■ **Problem**:
What lines of the data hold the string "nabavimo"? Copy them all.

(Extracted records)
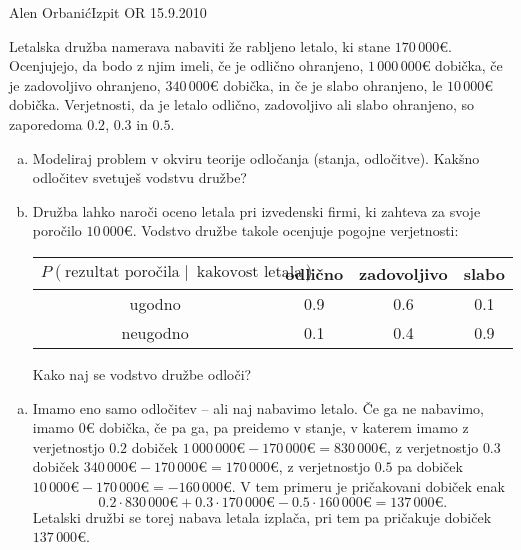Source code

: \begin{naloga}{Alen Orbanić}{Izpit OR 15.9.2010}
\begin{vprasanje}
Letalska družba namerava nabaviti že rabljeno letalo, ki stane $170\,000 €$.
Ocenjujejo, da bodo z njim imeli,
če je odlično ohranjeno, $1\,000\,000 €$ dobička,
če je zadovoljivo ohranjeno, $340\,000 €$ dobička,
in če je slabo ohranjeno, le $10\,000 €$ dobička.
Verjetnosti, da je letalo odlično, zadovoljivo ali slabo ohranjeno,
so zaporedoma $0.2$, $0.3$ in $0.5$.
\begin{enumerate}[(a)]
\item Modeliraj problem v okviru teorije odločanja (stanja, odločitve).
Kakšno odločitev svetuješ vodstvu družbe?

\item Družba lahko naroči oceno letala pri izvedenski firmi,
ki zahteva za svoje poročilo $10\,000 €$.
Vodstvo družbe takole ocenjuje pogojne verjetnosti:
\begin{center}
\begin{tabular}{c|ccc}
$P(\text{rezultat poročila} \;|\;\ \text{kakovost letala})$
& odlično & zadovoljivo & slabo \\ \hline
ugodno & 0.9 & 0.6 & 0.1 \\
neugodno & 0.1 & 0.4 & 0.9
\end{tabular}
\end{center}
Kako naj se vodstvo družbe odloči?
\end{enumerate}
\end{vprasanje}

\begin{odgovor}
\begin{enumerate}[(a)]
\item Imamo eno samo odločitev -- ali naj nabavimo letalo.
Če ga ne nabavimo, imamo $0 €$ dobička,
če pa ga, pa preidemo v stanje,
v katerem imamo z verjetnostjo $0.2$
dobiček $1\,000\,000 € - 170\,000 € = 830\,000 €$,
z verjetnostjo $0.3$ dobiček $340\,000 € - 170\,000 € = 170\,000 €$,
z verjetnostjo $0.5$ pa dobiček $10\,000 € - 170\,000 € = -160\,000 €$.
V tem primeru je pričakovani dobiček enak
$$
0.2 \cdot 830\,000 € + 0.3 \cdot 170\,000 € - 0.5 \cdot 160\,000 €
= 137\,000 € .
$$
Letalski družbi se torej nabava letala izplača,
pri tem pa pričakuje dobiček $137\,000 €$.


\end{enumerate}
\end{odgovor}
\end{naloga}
* * *
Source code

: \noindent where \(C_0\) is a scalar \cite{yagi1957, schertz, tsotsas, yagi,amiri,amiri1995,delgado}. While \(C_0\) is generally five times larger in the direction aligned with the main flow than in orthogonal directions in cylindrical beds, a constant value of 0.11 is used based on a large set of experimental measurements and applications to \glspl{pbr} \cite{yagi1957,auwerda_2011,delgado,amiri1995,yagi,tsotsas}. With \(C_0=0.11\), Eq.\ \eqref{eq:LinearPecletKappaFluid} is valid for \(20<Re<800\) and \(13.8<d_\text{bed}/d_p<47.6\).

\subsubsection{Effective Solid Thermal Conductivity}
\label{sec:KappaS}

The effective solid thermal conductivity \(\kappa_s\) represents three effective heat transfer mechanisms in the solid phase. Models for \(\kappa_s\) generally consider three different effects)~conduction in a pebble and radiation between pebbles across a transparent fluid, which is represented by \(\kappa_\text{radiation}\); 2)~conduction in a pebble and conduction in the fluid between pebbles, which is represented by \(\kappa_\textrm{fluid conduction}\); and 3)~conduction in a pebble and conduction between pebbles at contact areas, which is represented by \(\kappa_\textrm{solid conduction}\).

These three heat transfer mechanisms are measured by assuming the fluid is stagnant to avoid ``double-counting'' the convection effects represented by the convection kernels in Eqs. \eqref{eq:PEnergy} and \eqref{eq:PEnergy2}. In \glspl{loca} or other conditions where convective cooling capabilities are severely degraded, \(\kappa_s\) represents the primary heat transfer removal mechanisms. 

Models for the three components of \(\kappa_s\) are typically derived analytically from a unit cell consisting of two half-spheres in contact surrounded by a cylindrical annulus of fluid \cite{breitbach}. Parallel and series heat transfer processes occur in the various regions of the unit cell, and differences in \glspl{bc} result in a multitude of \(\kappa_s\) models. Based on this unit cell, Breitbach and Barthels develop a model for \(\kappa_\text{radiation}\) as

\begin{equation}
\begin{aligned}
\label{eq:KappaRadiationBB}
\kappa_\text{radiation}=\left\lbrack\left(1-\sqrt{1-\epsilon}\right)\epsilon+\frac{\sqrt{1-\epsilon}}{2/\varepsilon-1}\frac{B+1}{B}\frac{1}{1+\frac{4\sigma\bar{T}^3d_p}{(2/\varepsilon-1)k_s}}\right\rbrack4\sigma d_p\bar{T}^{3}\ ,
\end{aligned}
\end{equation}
...
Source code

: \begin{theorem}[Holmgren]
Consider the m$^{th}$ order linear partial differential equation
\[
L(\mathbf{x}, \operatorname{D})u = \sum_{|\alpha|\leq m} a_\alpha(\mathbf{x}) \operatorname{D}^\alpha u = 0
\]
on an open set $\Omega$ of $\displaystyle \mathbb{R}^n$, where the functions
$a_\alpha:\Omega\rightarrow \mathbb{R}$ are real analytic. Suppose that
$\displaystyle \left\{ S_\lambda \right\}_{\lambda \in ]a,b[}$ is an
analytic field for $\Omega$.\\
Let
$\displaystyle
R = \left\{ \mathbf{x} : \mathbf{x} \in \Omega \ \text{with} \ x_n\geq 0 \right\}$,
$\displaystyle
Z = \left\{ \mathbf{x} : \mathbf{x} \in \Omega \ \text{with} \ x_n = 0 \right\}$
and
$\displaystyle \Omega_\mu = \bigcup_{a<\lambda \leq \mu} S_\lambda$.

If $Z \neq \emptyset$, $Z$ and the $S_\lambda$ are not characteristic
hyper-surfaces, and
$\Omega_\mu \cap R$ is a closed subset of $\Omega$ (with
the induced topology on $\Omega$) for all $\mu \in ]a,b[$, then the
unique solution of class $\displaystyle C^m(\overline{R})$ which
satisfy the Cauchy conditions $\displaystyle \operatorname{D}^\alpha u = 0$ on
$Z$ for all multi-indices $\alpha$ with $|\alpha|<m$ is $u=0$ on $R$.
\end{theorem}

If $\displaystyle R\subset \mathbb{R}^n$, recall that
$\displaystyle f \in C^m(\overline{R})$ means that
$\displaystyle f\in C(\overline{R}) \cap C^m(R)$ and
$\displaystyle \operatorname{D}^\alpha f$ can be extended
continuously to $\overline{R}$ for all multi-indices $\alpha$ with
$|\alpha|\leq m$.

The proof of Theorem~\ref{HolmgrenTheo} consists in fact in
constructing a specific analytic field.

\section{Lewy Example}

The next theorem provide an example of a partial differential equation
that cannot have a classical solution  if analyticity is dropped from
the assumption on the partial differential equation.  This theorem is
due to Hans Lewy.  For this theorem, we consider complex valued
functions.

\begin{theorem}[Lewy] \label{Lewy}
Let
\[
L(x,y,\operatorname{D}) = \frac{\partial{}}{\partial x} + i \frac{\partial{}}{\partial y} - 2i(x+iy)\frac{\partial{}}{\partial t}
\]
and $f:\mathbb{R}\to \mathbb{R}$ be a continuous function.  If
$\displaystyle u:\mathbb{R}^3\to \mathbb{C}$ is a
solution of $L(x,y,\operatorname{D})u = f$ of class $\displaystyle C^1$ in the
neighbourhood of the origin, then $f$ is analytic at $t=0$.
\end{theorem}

■ **Answer for the task**:
\item Imamo eno samo odločitev -- ali naj nabavimo letalo.
Če ga ne nabavimo, imamo $0 €$ dobička,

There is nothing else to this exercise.